When measuring one particle in a composite quantum system, partial measurement in quantum mechanics has recently been generalized in long . It collapses-in or collapses-out the measured states. Measure of correlation is also very important in quantum gravity gyongyosi ; van , and characterizing coherence in quantum systems han .

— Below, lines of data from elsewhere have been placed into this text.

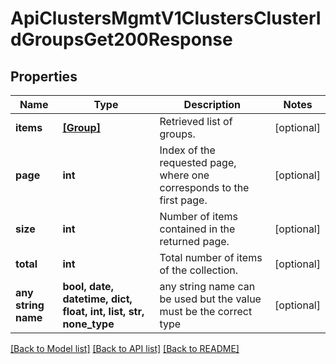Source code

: # ApiClustersMgmtV1ClustersClusterIdGroupsGet200Response


## Properties
Name | Type | Description | Notes
------------ | ------------- | ------------- | -------------
**items** | [**[Group]**](Group.md) | Retrieved list of groups. | [optional]
**page** | **int** | Index of the requested page, where one corresponds to the first page. | [optional]
**size** | **int** | Number of items contained in the returned page. | [optional]
**total** | **int** | Total number of items of the collection. | [optional]
**any string name** | **bool, date, datetime, dict, float, int, list, str, none_type** | any string name can be used but the value must be the correct type | [optional]

[[Back to Model list]](../README.md#documentation-for-models) [[Back to API list]](../README.md#documentation-for-api-endpoints) [[Back to README]](../README.md)
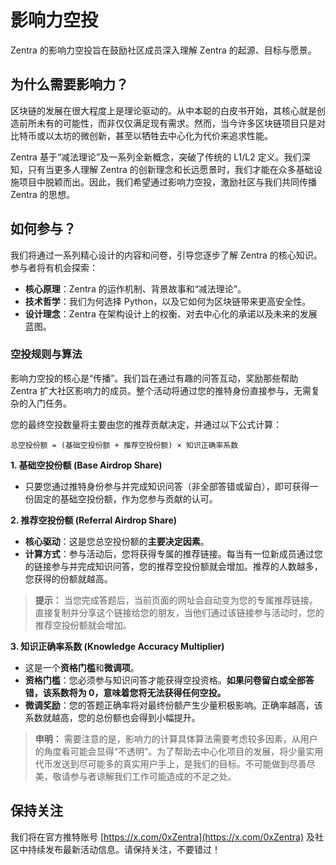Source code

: # 影响力空投

Zentra 的影响力空投旨在鼓励社区成员深入理解 Zentra 的起源、目标与愿景。

## 为什么需要影响力？

区块链的发展在很大程度上是理论驱动的。从中本聪的白皮书开始，其核心就是创造前所未有的可能性，而非仅仅满足现有需求。然而，当今许多区块链项目只是对比特币或以太坊的微创新，甚至以牺牲去中心化为代价来追求性能。

Zentra 基于“减法理论”及一系列全新概念，突破了传统的 L1/L2 定义。我们深知，只有当更多人理解 Zentra 的创新理念和长远愿景时，我们才能在众多基础设施项目中脱颖而出。因此，我们希望通过影响力空投，激励社区与我们共同传播 Zentra 的思想。

## 如何参与？

我们将通过一系列精心设计的内容和问卷，引导您逐步了解 Zentra 的核心知识。参与者将有机会探索：

* **核心原理**：Zentra 的运作机制、背景故事和“减法理论”。
* **技术哲学**：我们为何选择 Python，以及它如何为区块链带来更高安全性。
* **设计理念**：Zentra 在架构设计上的权衡、对去中心化的承诺以及未来的发展蓝图。

### 空投规则与算法

影响力空投的核心是“传播”。我们旨在通过有趣的问答互动，奖励那些帮助 Zentra 扩大社区影响力的成员。整个活动将通过您的推特身份直接参与，无需复杂的入门任务。

您的最终空投数量将主要由您的推荐贡献决定，并通过以下公式计算：

`总空投份额 = (基础空投份额 + 推荐空投份额) × 知识正确率系数`

**1. 基础空投份额 (Base Airdrop Share)**

* 只要您通过推特身份参与并完成知识问答（非全部答错或留白），即可获得一份固定的基础空投份额，作为您参与贡献的认可。

**2. 推荐空投份额 (Referral Airdrop Share)**

* **核心驱动**：这是您总空投份额的**主要决定因素**。
* **计算方式**：参与活动后，您将获得专属的推荐链接。每当有一位新成员通过您的链接参与并完成知识问答，您的推荐空投份额就会增加。推荐的人数越多，您获得的份额就越高。

> **提示：** 当您完成答题后，当前页面的网址会自动变为您的专属推荐链接。直接复制并分享这个链接给您的朋友，当他们通过该链接参与活动时，您的推荐空投份额就会增加。

**3. 知识正确率系数 (Knowledge Accuracy Multiplier)**

* 这是一个**资格门槛**和**微调项**。
* **资格门槛**：您必须参与知识问答才能获得空投资格。**如果问卷留白或全部答错，该系数将为 0，意味着您将无法获得任何空投。**
* **微调奖励**：您的答题正确率将对最终份额产生少量积极影响。正确率越高，该系数就越高，您的总份额也会得到小幅提升。

> **申明：** 需要注意的是，影响力的计算具体算法需要考虑较多因素，从用户的角度看可能会显得“不透明”。为了帮助去中心化项目的发展，将少量实用代币发送到尽可能多的真实用户手上，是我们的目标。不可能做到尽善尽美，敬请参与者谅解我们工作可能造成的不足之处。

## 保持关注

我们将在官方推特账号 [https://x.com/0xZentra](https://x.com/0xZentra) 及社区中持续发布最新活动信息。请保持关注，不要错过！
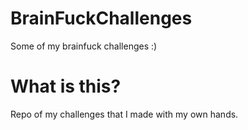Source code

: # BrainFuckChallenges
Some of my brainfuck challenges :)

# What is this?

Repo of my challenges that I made with my own hands.
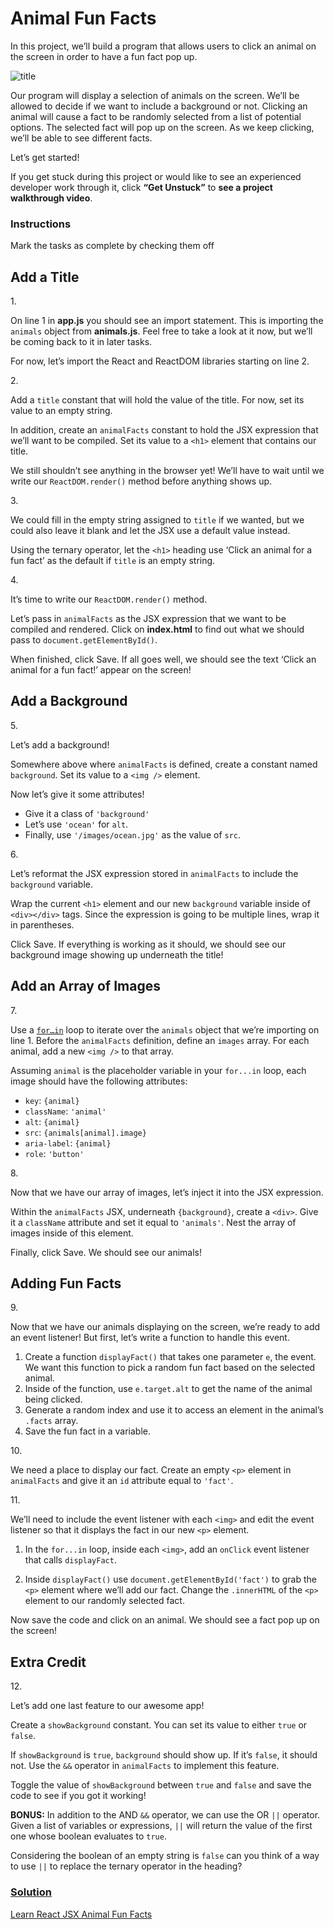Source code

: # Animal Fun Facts

In this project, we’ll build a program that allows users to click an
animal on the screen in order to have a fun fact pop up.

<img
src="https://content.codecademy.com/courses/React/react_jsx_project_preview.gif"
class="img__1JGFO2nlisObc3KeOSGPRp" alt="title" />

Our program will display a selection of animals on the screen. We’ll be
allowed to decide if we want to include a background or not. Clicking an
animal will cause a fact to be randomly selected from a list of
potential options. The selected fact will pop up on the screen. As we
keep clicking, we’ll be able to see different facts.

Let’s get started!

If you get stuck during this project or would like to see an experienced
developer work through it, click **“Get Unstuck”** to **see a project
walkthrough video**.

### Instructions

Mark the tasks as complete by checking them off

## Add a Title

1\.

On line 1 in **app.js** you should see an import statement. This is
importing the `animals` object from **animals.js**. Feel free to take a
look at it now, but we’ll be coming back to it in later tasks.

For now, let’s import the React and ReactDOM libraries starting on line
2.

2\.

Add a `title` constant that will hold the value of the title. For now,
set its value to an empty string.

In addition, create an `animalFacts` constant to hold the JSX expression
that we’ll want to be compiled. Set its value to a `<h1>` element that
contains our title.

We still shouldn’t see anything in the browser yet! We’ll have to wait
until we write our `ReactDOM.render()` method before anything shows up.

3\.

We could fill in the empty string assigned to `title` if we wanted, but
we could also leave it blank and let the JSX use a default value
instead.

Using the ternary operator, let the `<h1>` heading use ‘Click an animal
for a fun fact’ as the default if `title` is an empty string.

4\.

It’s time to write our `ReactDOM.render()` method.

Let’s pass in `animalFacts` as the JSX expression that we want to be
compiled and rendered. Click on **index.html** to find out what we
should pass to `document.getElementById()`.

When finished, click Save. If all goes well, we should see the text
‘Click an animal for a fun fact!’ appear on the screen!

## Add a Background

5\.

Let’s add a background!

Somewhere above where `animalFacts` is defined, create a constant named
`background`. Set its value to a `<img />` element.

Now let’s give it some attributes!

- Give it a class of `'background'`
- Let’s use `'ocean'` for `alt`.
- Finally, use `'/images/ocean.jpg'` as the value of `src`.

6\.

Let’s reformat the JSX expression stored in `animalFacts` to include the
`background` variable.

Wrap the current `<h1>` element and our new `background` variable inside
of `<div></div>` tags. Since the expression is going to be multiple
lines, wrap it in parentheses.

Click Save. If everything is working as it should, we should see our
background image showing up underneath the title!

## Add an Array of Images

7\.

Use a <a
href="https://developer.mozilla.org/en-US/docs/Web/JavaScript/Reference/Statements/for...in"
class="e14vpv2g1 gamut-xro1w8-ResetElement-Anchor-AnchorBase e1bhhzie0"
target="_blank" rel="noopener"><code
class="code__2rdF32qjRVp7mMVBHuPwDS">for…in</code></a> loop to iterate
over the `animals` object that we’re importing on line 1. Before the
`animalFacts` definition, define an `images` array. For each animal, add
a new `<img />` to that array.

Assuming `animal` is the placeholder variable in your `for...in` loop,
each image should have the following attributes:

- `key`: `{animal}`
- `className`: `'animal'`
- `alt`: `{animal}`
- `src`: `{animals[animal].image}`
- `aria-label`: `{animal}`
- `role`: `'button'`

8\.

Now that we have our array of images, let’s inject it into the JSX
expression.

Within the `animalFacts` JSX, underneath `{background}`, create a
`<div>`. Give it a `className` attribute and set it equal to
`'animals'`. Nest the array of images inside of this element.

Finally, click Save. We should see our animals!

## Adding Fun Facts

9\.

Now that we have our animals displaying on the screen, we’re ready to
add an event listener! But first, let’s write a function to handle this
event.

1.  Create a function `displayFact()` that takes one parameter `e`, the
    event. We want this function to pick a random fun fact based on the
    selected animal.
2.  Inside of the function, use `e.target.alt` to get the name of the
    animal being clicked.
3.  Generate a random index and use it to access an element in the
    animal’s `.facts` array.
4.  Save the fun fact in a variable.

10\.

We need a place to display our fact. Create an empty `<p>` element in
`animalFacts` and give it an `id` attribute equal to `'fact'`.

11\.

We’ll need to include the event listener with each `<img>` and edit the
event listener so that it displays the fact in our new `<p>` element.

1.  In the `for...in` loop, inside each `<img>`, add an `onClick` event
    listener that calls `displayFact`.

2.  Inside `displayFact()` use `document.getElementById('fact')` to grab
    the `<p>` element where we’ll add our fact. Change the `.innerHTML`
    of the `<p>` element to our randomly selected fact.

Now save the code and click on an animal. We should see a fact pop up on
the screen!

## Extra Credit

12\.

Let’s add one last feature to our awesome app!

Create a `showBackground` constant. You can set its value to either
`true` or `false`.

If `showBackground` is `true`, `background` should show up. If it’s
`false`, it should not. Use the `&&` operator in `animalFacts` to
implement this feature.

Toggle the value of `showBackground` between `true` and `false` and save
the code to see if you got it working!

**BONUS:** In addition to the AND `&&` operator, we can use the OR `||`
operator. Given a list of variables or expressions, `||` will return the
value of the first one whose boolean evaluates to `true`.

Considering the boolean of an empty string is `false` can you think of a
way to use `||` to replace the ternary operator in the heading?

### [Solution](https://datttrian-js-react-animal-fun-facts.netlify.app/)

[Learn React JSX Animal Fun
Facts](https://www.youtube.com/watch?v=81mybnZPHDg)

The Holevo quantity (1) related to projective measurements depends on the bipartite states. In the following we study the Holevo quantity for a particular class of $SU(2)$-invariant states. The $SU(2)$-invariant states originate from thermal equilibrium states of spin systems with $SU(2)$-invariant Hamiltonian Durkin . With respect to two spins $\vec{S}_{1}$ and $\vec{S}_{2}$, a density matrices $\rho$ is said to be $SU(2)$-invariant if $U_{1}\otimes U_{2}\rho U^{\dagger}_{1}\otimes U^{\dagger}_{2}=\rho$, where $U_{a}=\exp(i\vec{\eta}\cdot\vec{S}_{a})$, $a\in\{1,2\}$, are the usual rotation operator representation of $SU(2)$ with real parameter $\vec{\eta}$ and $\hbar=1$ Schliemann1 ; Schliemann2 . Those $SU(2)$-invariant states $\rho$ commute with the total spin $\vec{J}=\vec{S}_{1}+\vec{S}_{2}$. The entanglement of SO(3)-invariant bipartite quantum states have been studied in Breuer1 ; Breuer2 . For the $SU(2)$-invariant quantum spin systems it is shown that the negativity is the necessary and sufficient condition of separability Schliemann1 ; Schliemann2 . The relative entropy of entanglement has been analytically calculated in zwang for $(2j+1)\otimes 2$ and $(2j+1)\otimes 3$ dimensional $SU(2)$-invariant quantum spin states. The entanglement of formation, I-concurrence, I-tangle and convex-roof-extended negativity of the $SU(2)$-invariant states of spin-$j$ and spin-$\frac{1}{2}$ systems have been investigated in Manne by using the approach in Vollbrecht . The quantum discord and one way deficit for the $SU(2)$-invariant states in spin-$j$ and spin-$\frac{1}{2}$ bipartite systems have been discussed respectively in cakmak ; wang1 .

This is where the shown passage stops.